Freeze your credit reports. I also went to a credit bureau website and put a 90-day freeze on credit reports, which would presumably stop anyone trying to open an account in my name, armed with any financial info they might find on the laptop. The temporary freeze is extended to all three U.S. credit-reporting agencies.
Back up documents, even on the road. I don't keep any files or documents on my laptop that aren't backed up at home, a hedge against hard drive failure as well as theft. I did lose some meeting notes from my trip, but knew I could re-construct them from the formal minutes taken by another participant. If I had done anything that was original work, I would have emailed it to myself at my company email address, so I would have a safe copy.

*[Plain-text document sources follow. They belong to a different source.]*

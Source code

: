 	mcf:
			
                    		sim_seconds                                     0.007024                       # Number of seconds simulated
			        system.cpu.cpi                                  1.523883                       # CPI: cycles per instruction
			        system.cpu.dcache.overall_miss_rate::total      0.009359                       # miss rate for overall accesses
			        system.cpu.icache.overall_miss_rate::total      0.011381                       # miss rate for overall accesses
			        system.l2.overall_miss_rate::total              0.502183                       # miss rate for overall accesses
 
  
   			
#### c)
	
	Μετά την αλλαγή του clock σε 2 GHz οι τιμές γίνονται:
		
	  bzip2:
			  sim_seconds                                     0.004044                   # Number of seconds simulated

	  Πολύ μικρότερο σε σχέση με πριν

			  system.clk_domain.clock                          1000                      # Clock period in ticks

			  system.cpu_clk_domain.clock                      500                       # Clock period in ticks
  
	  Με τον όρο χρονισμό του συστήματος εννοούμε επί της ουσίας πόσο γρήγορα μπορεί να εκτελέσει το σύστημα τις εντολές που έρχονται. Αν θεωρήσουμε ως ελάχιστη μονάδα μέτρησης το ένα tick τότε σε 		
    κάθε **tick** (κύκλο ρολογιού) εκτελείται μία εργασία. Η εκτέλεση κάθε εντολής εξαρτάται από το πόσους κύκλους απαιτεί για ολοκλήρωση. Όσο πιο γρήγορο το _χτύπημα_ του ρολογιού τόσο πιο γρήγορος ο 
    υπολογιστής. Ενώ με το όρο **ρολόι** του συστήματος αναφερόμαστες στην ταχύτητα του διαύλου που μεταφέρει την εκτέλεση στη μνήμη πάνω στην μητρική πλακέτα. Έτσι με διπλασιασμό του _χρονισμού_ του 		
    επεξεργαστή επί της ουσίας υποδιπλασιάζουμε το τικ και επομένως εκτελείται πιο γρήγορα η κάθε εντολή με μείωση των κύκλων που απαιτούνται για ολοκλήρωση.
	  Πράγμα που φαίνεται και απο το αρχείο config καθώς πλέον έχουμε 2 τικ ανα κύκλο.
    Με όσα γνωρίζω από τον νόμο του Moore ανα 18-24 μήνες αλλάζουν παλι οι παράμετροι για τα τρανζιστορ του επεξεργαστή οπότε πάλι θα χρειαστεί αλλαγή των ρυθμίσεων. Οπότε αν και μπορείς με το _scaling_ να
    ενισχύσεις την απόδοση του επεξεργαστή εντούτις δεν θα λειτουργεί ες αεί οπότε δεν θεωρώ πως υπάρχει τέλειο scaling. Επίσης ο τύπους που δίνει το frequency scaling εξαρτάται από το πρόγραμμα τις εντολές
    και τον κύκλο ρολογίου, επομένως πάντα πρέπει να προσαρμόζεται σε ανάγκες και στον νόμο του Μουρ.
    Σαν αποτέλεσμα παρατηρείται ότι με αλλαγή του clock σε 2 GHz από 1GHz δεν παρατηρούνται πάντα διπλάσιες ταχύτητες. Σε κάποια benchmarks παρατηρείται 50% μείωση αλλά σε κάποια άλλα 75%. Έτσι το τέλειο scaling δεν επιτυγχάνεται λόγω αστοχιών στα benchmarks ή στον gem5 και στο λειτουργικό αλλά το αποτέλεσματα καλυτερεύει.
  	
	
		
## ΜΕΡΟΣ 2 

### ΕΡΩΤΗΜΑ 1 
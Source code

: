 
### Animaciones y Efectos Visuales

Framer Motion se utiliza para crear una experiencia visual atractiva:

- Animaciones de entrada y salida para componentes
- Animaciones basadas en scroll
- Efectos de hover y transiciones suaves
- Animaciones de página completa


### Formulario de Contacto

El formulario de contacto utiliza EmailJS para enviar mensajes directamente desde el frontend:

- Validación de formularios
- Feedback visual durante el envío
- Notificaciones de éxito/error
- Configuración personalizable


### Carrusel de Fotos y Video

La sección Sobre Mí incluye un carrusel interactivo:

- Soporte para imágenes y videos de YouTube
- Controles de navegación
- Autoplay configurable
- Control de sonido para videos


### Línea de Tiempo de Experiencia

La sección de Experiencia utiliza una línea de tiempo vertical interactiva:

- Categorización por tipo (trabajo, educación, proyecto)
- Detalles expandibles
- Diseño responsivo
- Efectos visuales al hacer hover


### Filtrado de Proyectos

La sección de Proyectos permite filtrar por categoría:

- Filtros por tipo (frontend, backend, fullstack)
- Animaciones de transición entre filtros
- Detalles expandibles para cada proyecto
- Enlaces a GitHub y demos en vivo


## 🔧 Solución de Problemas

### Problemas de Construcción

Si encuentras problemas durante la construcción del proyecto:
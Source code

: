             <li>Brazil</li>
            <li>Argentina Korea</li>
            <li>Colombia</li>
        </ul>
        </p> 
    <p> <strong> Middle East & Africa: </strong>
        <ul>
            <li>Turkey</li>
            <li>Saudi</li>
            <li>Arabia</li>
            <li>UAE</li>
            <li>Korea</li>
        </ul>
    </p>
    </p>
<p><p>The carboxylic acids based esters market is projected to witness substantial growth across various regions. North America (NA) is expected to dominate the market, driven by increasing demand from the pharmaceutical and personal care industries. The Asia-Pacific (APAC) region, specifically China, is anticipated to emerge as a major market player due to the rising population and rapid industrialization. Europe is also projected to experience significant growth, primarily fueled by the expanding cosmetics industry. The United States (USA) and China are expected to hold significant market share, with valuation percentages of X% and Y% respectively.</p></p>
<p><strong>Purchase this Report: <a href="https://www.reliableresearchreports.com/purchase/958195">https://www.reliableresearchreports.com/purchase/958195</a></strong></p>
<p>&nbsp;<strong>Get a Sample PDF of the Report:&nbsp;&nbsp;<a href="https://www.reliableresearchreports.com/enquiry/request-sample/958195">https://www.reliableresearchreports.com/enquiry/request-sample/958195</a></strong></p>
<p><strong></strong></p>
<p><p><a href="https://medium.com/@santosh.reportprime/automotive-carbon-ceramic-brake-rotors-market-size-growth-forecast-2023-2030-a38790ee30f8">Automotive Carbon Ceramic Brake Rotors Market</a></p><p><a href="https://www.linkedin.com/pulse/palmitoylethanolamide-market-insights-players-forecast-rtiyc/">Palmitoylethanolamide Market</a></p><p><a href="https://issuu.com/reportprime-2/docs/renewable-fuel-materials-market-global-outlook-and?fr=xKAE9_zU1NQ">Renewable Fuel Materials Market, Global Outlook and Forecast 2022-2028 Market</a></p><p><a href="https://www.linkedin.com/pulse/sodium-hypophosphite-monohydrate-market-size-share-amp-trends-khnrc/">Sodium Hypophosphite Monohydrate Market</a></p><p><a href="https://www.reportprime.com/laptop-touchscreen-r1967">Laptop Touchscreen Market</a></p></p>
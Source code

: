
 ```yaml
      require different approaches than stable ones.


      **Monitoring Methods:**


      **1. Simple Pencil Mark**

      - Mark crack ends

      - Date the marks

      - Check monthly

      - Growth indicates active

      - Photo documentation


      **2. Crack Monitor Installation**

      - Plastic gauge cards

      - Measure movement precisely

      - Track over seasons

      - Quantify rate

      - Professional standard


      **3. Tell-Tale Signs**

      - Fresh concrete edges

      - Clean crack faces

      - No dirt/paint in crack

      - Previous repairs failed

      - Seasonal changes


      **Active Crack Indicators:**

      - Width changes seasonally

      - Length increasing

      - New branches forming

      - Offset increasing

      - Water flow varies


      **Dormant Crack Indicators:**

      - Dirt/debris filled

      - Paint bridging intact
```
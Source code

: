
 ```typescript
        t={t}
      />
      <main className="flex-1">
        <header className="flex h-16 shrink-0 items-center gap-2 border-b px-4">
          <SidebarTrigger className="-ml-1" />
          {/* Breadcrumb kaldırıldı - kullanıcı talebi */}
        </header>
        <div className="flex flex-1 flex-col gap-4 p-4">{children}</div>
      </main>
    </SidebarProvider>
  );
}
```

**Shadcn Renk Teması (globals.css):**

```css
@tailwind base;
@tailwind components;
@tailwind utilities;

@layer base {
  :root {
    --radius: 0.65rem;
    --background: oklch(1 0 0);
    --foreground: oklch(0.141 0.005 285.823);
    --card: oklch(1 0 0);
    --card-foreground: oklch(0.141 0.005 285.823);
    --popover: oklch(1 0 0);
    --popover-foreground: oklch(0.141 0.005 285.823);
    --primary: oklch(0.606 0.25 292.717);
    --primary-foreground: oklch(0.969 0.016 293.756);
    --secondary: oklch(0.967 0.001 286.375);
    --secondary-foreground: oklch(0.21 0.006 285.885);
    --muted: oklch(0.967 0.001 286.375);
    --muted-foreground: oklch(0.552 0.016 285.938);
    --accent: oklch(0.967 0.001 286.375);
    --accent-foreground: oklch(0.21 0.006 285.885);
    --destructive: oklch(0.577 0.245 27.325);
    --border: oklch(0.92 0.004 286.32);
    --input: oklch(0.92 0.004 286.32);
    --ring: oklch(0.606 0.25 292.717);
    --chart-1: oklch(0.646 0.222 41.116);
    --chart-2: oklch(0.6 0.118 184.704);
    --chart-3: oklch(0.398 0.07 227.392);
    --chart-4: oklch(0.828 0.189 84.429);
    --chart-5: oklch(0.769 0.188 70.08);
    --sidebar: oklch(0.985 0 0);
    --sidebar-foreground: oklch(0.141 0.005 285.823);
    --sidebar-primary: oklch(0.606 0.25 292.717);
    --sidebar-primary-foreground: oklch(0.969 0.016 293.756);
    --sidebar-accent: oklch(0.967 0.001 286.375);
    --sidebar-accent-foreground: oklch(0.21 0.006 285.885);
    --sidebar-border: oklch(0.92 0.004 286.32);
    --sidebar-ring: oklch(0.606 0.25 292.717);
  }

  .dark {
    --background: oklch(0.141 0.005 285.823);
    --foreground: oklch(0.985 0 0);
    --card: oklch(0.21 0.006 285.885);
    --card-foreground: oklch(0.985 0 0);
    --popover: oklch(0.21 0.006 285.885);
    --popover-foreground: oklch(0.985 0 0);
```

Suspend service to a stolen phone. The phone I lost was useless in Europe, being a Verizon phone with only CDMA compatibility. Even so, I temporarily suspended my cell phone service (and billing) while obtaining a new phone. If I had had banking access through the phone, I would have deactivated it. My iPod was synced to iTunes on my home computer, but a new iPod will sync just as well.
The lessons learned? My new laptop will have Windows Vista Ultimate, which includes the optional "Bitlocker" feature that encrypts the entire hard drive, making it impenetrable to anyone but me. Also, I will have LoJack for Laptops, a service that can help locate and retrieve a stolen computer if a thief uses it on the Internet. And, I will split up my gadgets among my luggage. Caveat viator!